WHAT THE TASK REQUIRES
Please repeat, exactly and without pictures, the lines of the entries below that run from the one containing "precisa criar páginas" through the one containing "towards the door.".

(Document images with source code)
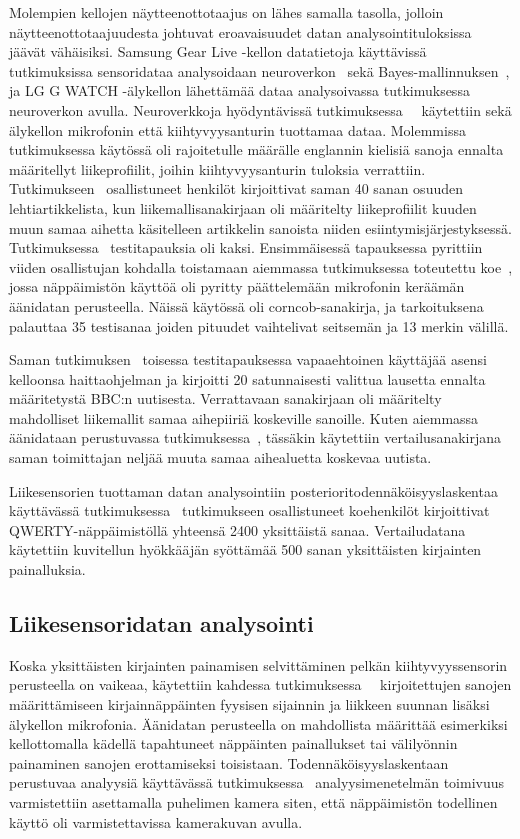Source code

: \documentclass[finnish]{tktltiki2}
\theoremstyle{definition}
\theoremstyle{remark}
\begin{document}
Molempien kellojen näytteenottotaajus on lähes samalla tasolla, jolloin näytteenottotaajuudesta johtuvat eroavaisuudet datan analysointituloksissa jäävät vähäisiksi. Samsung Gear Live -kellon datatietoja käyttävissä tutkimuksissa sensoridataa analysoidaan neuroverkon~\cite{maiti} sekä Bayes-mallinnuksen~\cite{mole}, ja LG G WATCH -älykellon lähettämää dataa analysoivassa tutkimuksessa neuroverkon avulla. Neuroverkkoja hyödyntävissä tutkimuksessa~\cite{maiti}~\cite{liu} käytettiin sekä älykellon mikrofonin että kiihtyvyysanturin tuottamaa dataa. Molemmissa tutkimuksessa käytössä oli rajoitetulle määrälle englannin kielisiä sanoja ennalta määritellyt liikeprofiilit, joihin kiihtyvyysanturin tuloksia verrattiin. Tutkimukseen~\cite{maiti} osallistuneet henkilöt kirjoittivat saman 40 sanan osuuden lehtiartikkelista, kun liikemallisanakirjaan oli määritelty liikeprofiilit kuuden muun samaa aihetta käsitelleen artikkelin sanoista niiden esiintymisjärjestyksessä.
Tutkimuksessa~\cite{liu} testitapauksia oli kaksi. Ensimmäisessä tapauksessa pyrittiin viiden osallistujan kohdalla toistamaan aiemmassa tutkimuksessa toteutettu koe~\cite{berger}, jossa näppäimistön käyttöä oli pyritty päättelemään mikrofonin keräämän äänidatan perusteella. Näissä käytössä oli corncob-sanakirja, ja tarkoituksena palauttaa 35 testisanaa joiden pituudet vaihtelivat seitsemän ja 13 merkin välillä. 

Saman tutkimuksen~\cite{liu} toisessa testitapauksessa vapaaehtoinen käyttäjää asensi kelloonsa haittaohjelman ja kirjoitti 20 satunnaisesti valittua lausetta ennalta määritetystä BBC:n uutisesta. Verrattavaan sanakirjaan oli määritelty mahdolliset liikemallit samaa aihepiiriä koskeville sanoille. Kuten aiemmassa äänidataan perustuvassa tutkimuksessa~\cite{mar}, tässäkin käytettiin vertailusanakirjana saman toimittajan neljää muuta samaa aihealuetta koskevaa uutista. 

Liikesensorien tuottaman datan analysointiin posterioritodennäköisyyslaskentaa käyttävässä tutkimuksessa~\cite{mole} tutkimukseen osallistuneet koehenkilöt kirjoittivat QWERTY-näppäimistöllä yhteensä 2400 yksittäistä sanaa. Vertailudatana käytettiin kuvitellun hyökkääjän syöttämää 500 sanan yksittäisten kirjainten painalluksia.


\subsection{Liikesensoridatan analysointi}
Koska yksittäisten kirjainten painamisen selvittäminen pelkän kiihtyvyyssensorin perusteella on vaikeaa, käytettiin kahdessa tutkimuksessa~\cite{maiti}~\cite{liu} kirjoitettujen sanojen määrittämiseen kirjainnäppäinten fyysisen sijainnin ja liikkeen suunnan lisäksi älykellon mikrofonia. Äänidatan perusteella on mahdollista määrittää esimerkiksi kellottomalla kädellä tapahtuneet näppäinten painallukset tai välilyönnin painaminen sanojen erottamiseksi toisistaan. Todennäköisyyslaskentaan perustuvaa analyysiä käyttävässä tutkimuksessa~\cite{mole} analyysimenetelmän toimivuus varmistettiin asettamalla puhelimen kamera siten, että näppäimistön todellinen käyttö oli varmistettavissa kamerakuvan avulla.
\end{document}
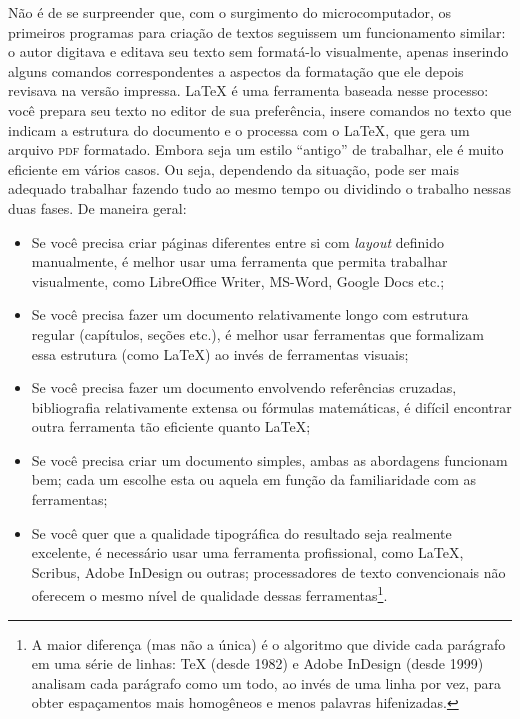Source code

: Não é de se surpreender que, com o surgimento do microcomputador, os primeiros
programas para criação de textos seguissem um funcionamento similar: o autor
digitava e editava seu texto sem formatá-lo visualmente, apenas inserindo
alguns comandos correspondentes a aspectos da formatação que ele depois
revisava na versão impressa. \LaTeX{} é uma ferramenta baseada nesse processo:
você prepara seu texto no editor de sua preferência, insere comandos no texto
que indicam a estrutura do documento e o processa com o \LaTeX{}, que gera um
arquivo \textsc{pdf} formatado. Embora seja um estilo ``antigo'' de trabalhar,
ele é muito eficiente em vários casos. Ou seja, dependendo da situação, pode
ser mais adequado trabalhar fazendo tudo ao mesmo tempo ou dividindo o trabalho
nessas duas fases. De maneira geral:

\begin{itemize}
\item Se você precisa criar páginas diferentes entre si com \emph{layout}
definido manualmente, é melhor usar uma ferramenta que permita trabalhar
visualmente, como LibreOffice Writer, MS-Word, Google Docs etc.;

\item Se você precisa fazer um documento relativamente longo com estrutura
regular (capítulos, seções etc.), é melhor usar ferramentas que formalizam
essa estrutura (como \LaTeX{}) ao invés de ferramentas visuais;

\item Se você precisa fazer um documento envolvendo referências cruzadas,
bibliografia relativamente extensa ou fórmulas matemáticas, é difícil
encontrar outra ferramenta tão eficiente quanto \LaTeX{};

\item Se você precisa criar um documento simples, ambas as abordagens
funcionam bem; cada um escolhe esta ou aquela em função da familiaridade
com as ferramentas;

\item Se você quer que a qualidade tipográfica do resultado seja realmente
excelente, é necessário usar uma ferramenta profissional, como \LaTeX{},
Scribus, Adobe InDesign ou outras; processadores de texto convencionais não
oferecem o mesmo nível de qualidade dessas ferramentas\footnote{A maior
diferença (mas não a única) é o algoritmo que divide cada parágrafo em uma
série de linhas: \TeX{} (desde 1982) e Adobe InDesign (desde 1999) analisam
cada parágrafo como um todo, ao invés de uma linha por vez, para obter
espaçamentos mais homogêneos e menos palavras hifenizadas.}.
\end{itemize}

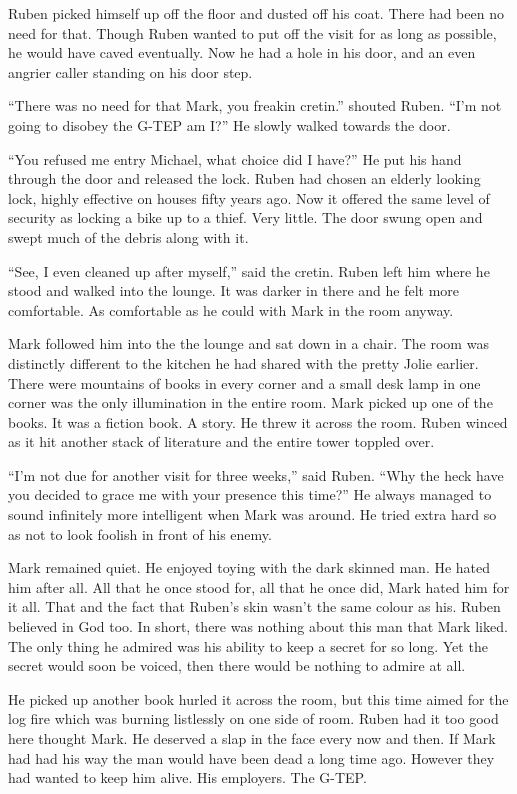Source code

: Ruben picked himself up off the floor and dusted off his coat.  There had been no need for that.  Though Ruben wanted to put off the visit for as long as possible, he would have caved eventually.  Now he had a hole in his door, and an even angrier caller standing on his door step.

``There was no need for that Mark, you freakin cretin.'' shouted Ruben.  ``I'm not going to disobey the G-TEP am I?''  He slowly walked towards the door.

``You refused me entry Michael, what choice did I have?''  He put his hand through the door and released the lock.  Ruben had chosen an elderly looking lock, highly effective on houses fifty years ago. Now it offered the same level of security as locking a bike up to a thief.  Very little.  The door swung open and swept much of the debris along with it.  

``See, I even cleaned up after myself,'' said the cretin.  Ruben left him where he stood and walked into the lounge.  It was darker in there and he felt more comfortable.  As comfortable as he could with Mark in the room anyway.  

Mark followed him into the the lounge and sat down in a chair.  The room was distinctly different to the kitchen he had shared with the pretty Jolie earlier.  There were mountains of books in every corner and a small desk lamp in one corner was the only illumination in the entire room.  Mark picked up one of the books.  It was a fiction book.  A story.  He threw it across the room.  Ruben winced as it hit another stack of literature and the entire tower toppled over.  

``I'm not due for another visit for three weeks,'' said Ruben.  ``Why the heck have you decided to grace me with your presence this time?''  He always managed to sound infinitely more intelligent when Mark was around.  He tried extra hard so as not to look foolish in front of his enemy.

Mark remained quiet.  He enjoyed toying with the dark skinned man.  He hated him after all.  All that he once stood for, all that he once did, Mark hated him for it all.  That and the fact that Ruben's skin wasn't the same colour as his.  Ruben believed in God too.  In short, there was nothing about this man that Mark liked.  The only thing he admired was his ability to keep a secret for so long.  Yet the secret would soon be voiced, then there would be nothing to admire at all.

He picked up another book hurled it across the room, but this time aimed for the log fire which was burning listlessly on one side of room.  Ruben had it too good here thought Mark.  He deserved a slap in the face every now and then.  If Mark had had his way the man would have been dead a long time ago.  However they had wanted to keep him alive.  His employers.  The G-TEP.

ANSWER SPACE
\item Se você precisa criar páginas diferentes entre si com \emph{layout}
definido manualmente, é melhor usar uma ferramenta que permita trabalhar
visualmente, como LibreOffice Writer, MS-Word, Google Docs etc.;

\item Se você precisa fazer um documento relativamente longo com estrutura
regular (capítulos, seções etc.), é melhor usar ferramentas que formalizam
essa estrutura (como \LaTeX{}) ao invés de ferramentas visuais;

\item Se você precisa fazer um documento envolvendo referências cruzadas,
bibliografia relativamente extensa ou fórmulas matemáticas, é difícil
encontrar outra ferramenta tão eficiente quanto \LaTeX{};

\item Se você precisa criar um documento simples, ambas as abordagens
funcionam bem; cada um escolhe esta ou aquela em função da familiaridade
com as ferramentas;

\item Se você quer que a qualidade tipográfica do resultado seja realmente
excelente, é necessário usar uma ferramenta profissional, como \LaTeX{},
Scribus, Adobe InDesign ou outras; processadores de texto convencionais não
oferecem o mesmo nível de qualidade dessas ferramentas\footnote{A maior
diferença (mas não a única) é o algoritmo que divide cada parágrafo em uma
série de linhas: \TeX{} (desde 1982) e Adobe InDesign (desde 1999) analisam
cada parágrafo como um todo, ao invés de uma linha por vez, para obter
espaçamentos mais homogêneos e menos palavras hifenizadas.}.
\end{itemize}

Source code

: Ruben picked himself up off the floor and dusted off his coat.  There had been no need for that.  Though Ruben wanted to put off the visit for as long as possible, he would have caved eventually.  Now he had a hole in his door, and an even angrier caller standing on his door step.

``There was no need for that Mark, you freakin cretin.'' shouted Ruben.  ``I'm not going to disobey the G-TEP am I?''  He slowly walked towards the door.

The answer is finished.